> [Description of the task]:
The whole listing below, with no pictures, is to be repeated as it stands.

> [Extracted entries]:
———
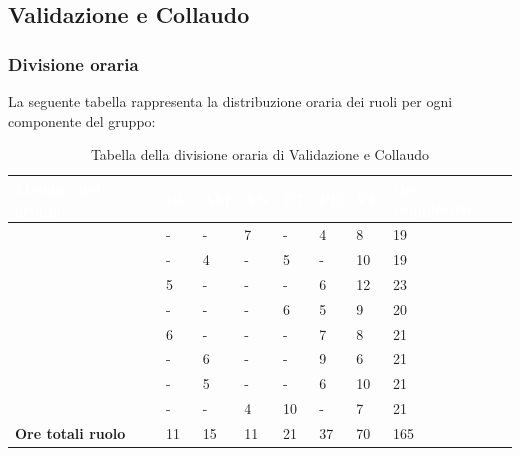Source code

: \subsection{Validazione e Collaudo}

\subsubsection{Divisione oraria}
La seguente tabella rappresenta la distribuzione oraria dei ruoli per ogni componente del gruppo:
{
\renewcommand{\arraystretch}{2}
\begin{longtable}[h!] { C{4cm} C{1cm} C{1cm} C{1cm} C{1cm} C{1cm} C{1cm} C{3cm}}
\caption{Tabella della divisione oraria di Validazione e Collaudo}\\

\textcolor{white}{\textbf{Membro del gruppo}} & 
\textcolor{white}{\textbf{RE}} & 
\textcolor{white}{\textbf{AM}} & 
\textcolor{white}{\textbf{AN}} & 
\textcolor{white}{\textbf{PT}} & 
\textcolor{white}{\textbf{PR}} &
\textcolor{white}{\textbf{VE}} &
\textcolor{white}{\textbf{Ore complessive}}\\	
\endhead
        
\MC{}                     &  - &  - &  7 &  - &  4 &  8 &  19 \\
\LD{}                     &  - &  4 &  - &  5 &  - & 10 &  19 \\
\CE{}                     &  5 &  - &  - &  - &  6 & 12 &  23 \\ 
\SE{}                     &  - &  - &  - &  6 &  5 &  9 &  20 \\
\PF{}                     &  6 &  - &  - &  - &  7 &  8 &  21 \\
\DF{}                     &  - &  6 &  - &  - &  9 &  6 &  21 \\
\BR{}                     &  - &  5 &  - &  - &  6 & 10 &  21 \\
\AT{}                     &  - &  - &  4 & 10 &  - &  7 &  21 \\
\textbf{Ore totali ruolo} & 11 & 15 & 11 & 21 & 37 & 70 & 165 \\
		
\end{longtable}
}



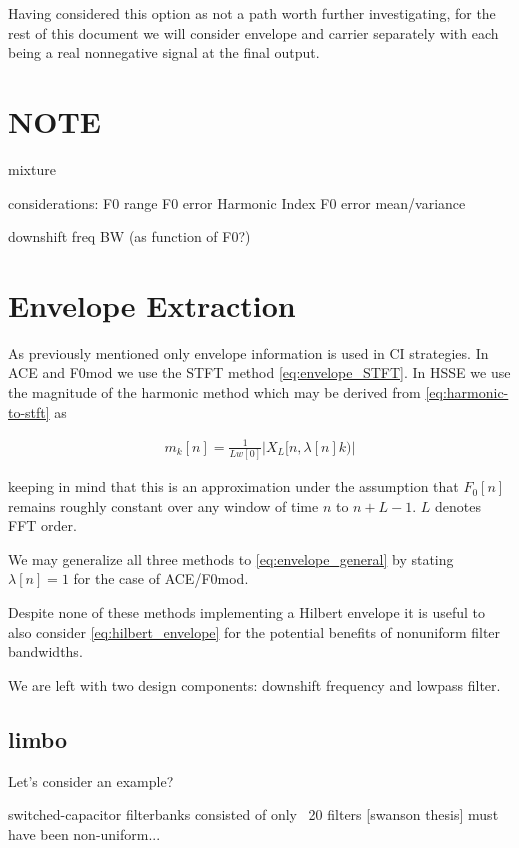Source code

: \documentclass [11pt, proquest] {uwthesis}[2015/03/03]
\begin{document}
Having considered this option as not a path worth further investigating, for the rest of this document we will consider envelope and carrier separately with each being a real nonnegative signal at the final output.

\section{NOTE}

mixture %

considerations:
F0 range
F0 error
Harmonic Index
F0 error mean/variance

downshift freq
BW (as function of F0?)


\section{Envelope Extraction}

As previously mentioned only envelope information is used in CI strategies.  In ACE and F0mod we use the STFT method \ref{eq:envelope_STFT}.  In HSSE we use the magnitude of the harmonic method which may be derived from \ref{eq:harmonic-to-stft} as 

\begin{align}
\label{eq:envelope_general}
m_k[n] = \frac{1}{Lw[0]} \vert X_L[n, \lambda[n]k) \vert
\end{align}

keeping in mind that this is an approximation under the assumption that $F_0[n]$ remains roughly constant over any window of time $n$ to $n + L - 1$.  $L$ denotes FFT order.

We may generalize all three methods to \ref{eq:envelope_general} by stating $\lambda[n] = 1$ for the case of ACE/F0mod.

Despite none of these methods implementing a Hilbert envelope it is useful to also consider \ref{eq:hilbert_envelope} for the potential benefits of nonuniform filter bandwidths.

We are left with two design components: downshift frequency and lowpass filter.

\subsection{limbo}

Let's consider an example?

switched-capacitor filterbanks consisted of only ~20 filters [swanson thesis] must have been non-uniform...
\end{document}
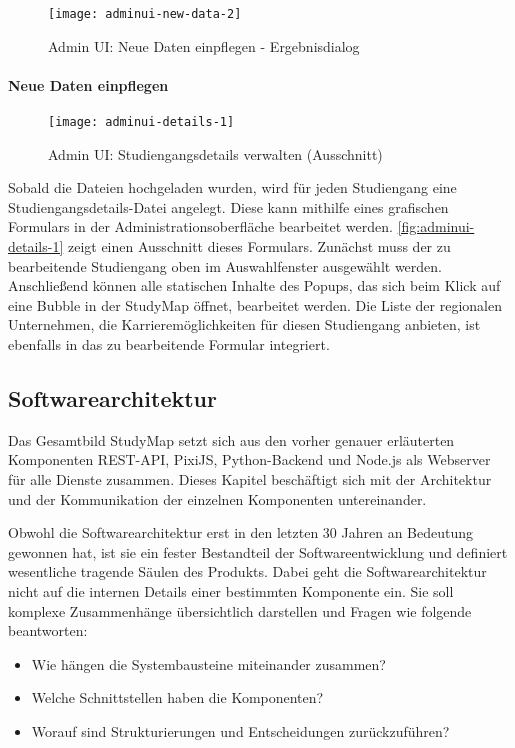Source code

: \begin{figure}[H]
    \centering
    \texttt{[image: adminui-new-data-2]}
    \caption{Admin UI: Neue Daten einpflegen - Ergebnisdialog}
    \label{fig:adminui-new-data-2}
\end{figure}

\paragraph*{Neue Daten einpflegen}
\begin{figure}[H]
    \centering
    \texttt{[image: adminui-details-1]}
    \caption{Admin UI: Studiengangsdetails verwalten (Ausschnitt)}
    \label{fig:adminui-details-1}
\end{figure}

Sobald die Dateien hochgeladen wurden, wird für jeden Studiengang eine Studiengangsdetails-Datei angelegt. Diese kann mithilfe eines grafischen Formulars in der Administrationsoberfläche bearbeitet werden. \autoref{fig:adminui-details-1} zeigt einen Ausschnitt dieses Formulars. Zunächst muss der zu bearbeitende Studiengang oben im Auswahlfenster ausgewählt werden. Anschließend können alle statischen Inhalte des Popups, das sich beim Klick auf eine Bubble in der StudyMap öffnet, bearbeitet werden. Die Liste der regionalen Unternehmen, die Karrieremöglichkeiten für diesen Studiengang anbieten, ist ebenfalls in das zu bearbeitende Formular integriert.

\newpage
\subsection{Softwarearchitektur}
Das Gesamtbild StudyMap setzt sich aus den vorher genauer erläuterten Komponenten REST-API, PixiJS, Python-Backend und Node.js als Webserver für alle Dienste zusammen. Dieses Kapitel beschäftigt sich mit der Architektur und der Kommunikation der einzelnen Komponenten untereinander.

Obwohl die Softwarearchitektur erst in den letzten 30 Jahren an Bedeutung gewonnen hat, ist sie ein fester Bestandteil der Softwareentwicklung und definiert wesentliche tragende Säulen des Produkts. Dabei geht die Softwarearchitektur nicht auf die internen Details einer bestimmten Komponente ein. \parencite{vogel_einleitung_2009} Sie soll komplexe Zusammenhänge übersichtlich darstellen und Fragen wie folgende beantworten:
\begin{itemize}
    \item Wie hängen die Systembausteine miteinander zusammen?
    \item Welche Schnittstellen haben die Komponenten?
    \item Worauf sind Strukturierungen und Entscheidungen zurückzuführen?
\end{itemize}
———
> [Solved exercise]:
Source code

: \subsection{Validazione e Collaudo}

\subsubsection{Divisione oraria}
La seguente tabella rappresenta la distribuzione oraria dei ruoli per ogni componente del gruppo:
{
\renewcommand{\arraystretch}{2}
\begin{longtable}[h!] { C{4cm} C{1cm} C{1cm} C{1cm} C{1cm} C{1cm} C{1cm} C{3cm}}
\caption{Tabella della divisione oraria di Validazione e Collaudo}\\

\textcolor{white}{\textbf{Membro del gruppo}} & 
\textcolor{white}{\textbf{RE}} & 
\textcolor{white}{\textbf{AM}} & 
\textcolor{white}{\textbf{AN}} & 
\textcolor{white}{\textbf{PT}} & 
\textcolor{white}{\textbf{PR}} &
\textcolor{white}{\textbf{VE}} &
\textcolor{white}{\textbf{Ore complessive}}\\	
\endhead
        
\MC{}                     &  - &  - &  7 &  - &  4 &  8 &  19 \\
\LD{}                     &  - &  4 &  - &  5 &  - & 10 &  19 \\
\CE{}                     &  5 &  - &  - &  - &  6 & 12 &  23 \\ 
\SE{}                     &  - &  - &  - &  6 &  5 &  9 &  20 \\
\PF{}                     &  6 &  - &  - &  - &  7 &  8 &  21 \\
\DF{}                     &  - &  6 &  - &  - &  9 &  6 &  21 \\
\BR{}                     &  - &  5 &  - &  - &  6 & 10 &  21 \\
\AT{}                     &  - &  - &  4 & 10 &  - &  7 &  21 \\
\textbf{Ore totali ruolo} & 11 & 15 & 11 & 21 & 37 & 70 & 165 \\
		
\end{longtable}
}



Source code

: \documentclass [11pt, proquest] {uwthesis}[2015/03/03]
\begin{document}
Having considered this option as not a path worth further investigating, for the rest of this document we will consider envelope and carrier separately with each being a real nonnegative signal at the final output.

\section{NOTE}

mixture %

considerations:
F0 range
F0 error
Harmonic Index
F0 error mean/variance

downshift freq
BW (as function of F0?)


\section{Envelope Extraction}

As previously mentioned only envelope information is used in CI strategies.  In ACE and F0mod we use the STFT method \ref{eq:envelope_STFT}.  In HSSE we use the magnitude of the harmonic method which may be derived from \ref{eq:harmonic-to-stft} as 

\begin{align}
\label{eq:envelope_general}
m_k[n] = \frac{1}{Lw[0]} \vert X_L[n, \lambda[n]k) \vert
\end{align}

keeping in mind that this is an approximation under the assumption that $F_0[n]$ remains roughly constant over any window of time $n$ to $n + L - 1$.  $L$ denotes FFT order.

We may generalize all three methods to \ref{eq:envelope_general} by stating $\lambda[n] = 1$ for the case of ACE/F0mod.

Despite none of these methods implementing a Hilbert envelope it is useful to also consider \ref{eq:hilbert_envelope} for the potential benefits of nonuniform filter bandwidths.

We are left with two design components: downshift frequency and lowpass filter.

\subsection{limbo}

Let's consider an example?

switched-capacitor filterbanks consisted of only ~20 filters [swanson thesis] must have been non-uniform...
\end{document}
Source code

: \begin{figure}[H]
    \centering
    \texttt{[image: adminui-new-data-2]}
    \caption{Admin UI: Neue Daten einpflegen - Ergebnisdialog}
    \label{fig:adminui-new-data-2}
\end{figure}

\paragraph*{Neue Daten einpflegen}
\begin{figure}[H]
    \centering
    \texttt{[image: adminui-details-1]}
    \caption{Admin UI: Studiengangsdetails verwalten (Ausschnitt)}
    \label{fig:adminui-details-1}
\end{figure}

Sobald die Dateien hochgeladen wurden, wird für jeden Studiengang eine Studiengangsdetails-Datei angelegt. Diese kann mithilfe eines grafischen Formulars in der Administrationsoberfläche bearbeitet werden. \autoref{fig:adminui-details-1} zeigt einen Ausschnitt dieses Formulars. Zunächst muss der zu bearbeitende Studiengang oben im Auswahlfenster ausgewählt werden. Anschließend können alle statischen Inhalte des Popups, das sich beim Klick auf eine Bubble in der StudyMap öffnet, bearbeitet werden. Die Liste der regionalen Unternehmen, die Karrieremöglichkeiten für diesen Studiengang anbieten, ist ebenfalls in das zu bearbeitende Formular integriert.

\newpage
\subsection{Softwarearchitektur}
Das Gesamtbild StudyMap setzt sich aus den vorher genauer erläuterten Komponenten REST-API, PixiJS, Python-Backend und Node.js als Webserver für alle Dienste zusammen. Dieses Kapitel beschäftigt sich mit der Architektur und der Kommunikation der einzelnen Komponenten untereinander.

Obwohl die Softwarearchitektur erst in den letzten 30 Jahren an Bedeutung gewonnen hat, ist sie ein fester Bestandteil der Softwareentwicklung und definiert wesentliche tragende Säulen des Produkts. Dabei geht die Softwarearchitektur nicht auf die internen Details einer bestimmten Komponente ein. \parencite{vogel_einleitung_2009} Sie soll komplexe Zusammenhänge übersichtlich darstellen und Fragen wie folgende beantworten:
\begin{itemize}
    \item Wie hängen die Systembausteine miteinander zusammen?
    \item Welche Schnittstellen haben die Komponenten?
    \item Worauf sind Strukturierungen und Entscheidungen zurückzuführen?
\end{itemize}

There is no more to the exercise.